Exact copy required. Repeat the records, but keep the pictures out.

### INPUT:
------------------------

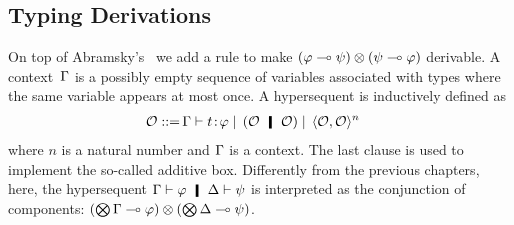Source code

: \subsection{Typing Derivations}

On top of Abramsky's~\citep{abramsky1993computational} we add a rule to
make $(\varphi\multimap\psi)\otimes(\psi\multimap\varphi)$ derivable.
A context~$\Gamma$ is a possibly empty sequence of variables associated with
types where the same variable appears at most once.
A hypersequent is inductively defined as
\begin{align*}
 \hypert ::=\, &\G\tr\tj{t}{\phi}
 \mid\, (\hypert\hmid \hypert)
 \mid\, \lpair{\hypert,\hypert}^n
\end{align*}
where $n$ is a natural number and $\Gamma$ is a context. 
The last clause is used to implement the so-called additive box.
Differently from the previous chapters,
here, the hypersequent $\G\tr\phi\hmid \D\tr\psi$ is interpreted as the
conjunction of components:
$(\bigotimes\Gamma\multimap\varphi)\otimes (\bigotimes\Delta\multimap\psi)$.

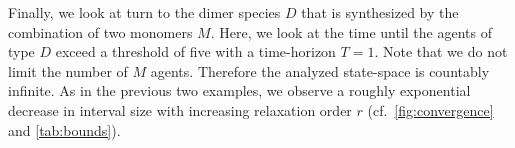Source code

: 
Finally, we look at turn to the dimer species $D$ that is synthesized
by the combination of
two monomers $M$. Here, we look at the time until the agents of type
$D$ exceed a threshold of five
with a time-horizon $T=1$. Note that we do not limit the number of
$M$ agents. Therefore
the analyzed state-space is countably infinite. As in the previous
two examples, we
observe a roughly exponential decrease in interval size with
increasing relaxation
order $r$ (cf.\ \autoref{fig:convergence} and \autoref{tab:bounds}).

------------------------

### ANSWER SPACE:
Source code

: \subsection{Typing Derivations}

On top of Abramsky's~\citep{abramsky1993computational} we add a rule to
make $(\varphi\multimap\psi)\otimes(\psi\multimap\varphi)$ derivable.
A context~$\Gamma$ is a possibly empty sequence of variables associated with
types where the same variable appears at most once.
A hypersequent is inductively defined as
\begin{align*}
 \hypert ::=\, &\G\tr\tj{t}{\phi}
 \mid\, (\hypert\hmid \hypert)
 \mid\, \lpair{\hypert,\hypert}^n
\end{align*}
where $n$ is a natural number and $\Gamma$ is a context. 
The last clause is used to implement the so-called additive box.
Differently from the previous chapters,
here, the hypersequent $\G\tr\phi\hmid \D\tr\psi$ is interpreted as the
conjunction of components:
$(\bigotimes\Gamma\multimap\varphi)\otimes (\bigotimes\Delta\multimap\psi)$.

Source code

: 
Finally, we look at turn to the dimer species $D$ that is synthesized
by the combination of
two monomers $M$. Here, we look at the time until the agents of type
$D$ exceed a threshold of five
with a time-horizon $T=1$. Note that we do not limit the number of
$M$ agents. Therefore
the analyzed state-space is countably infinite. As in the previous
two examples, we
observe a roughly exponential decrease in interval size with
increasing relaxation
order $r$ (cf.\ \autoref{fig:convergence} and \autoref{tab:bounds}).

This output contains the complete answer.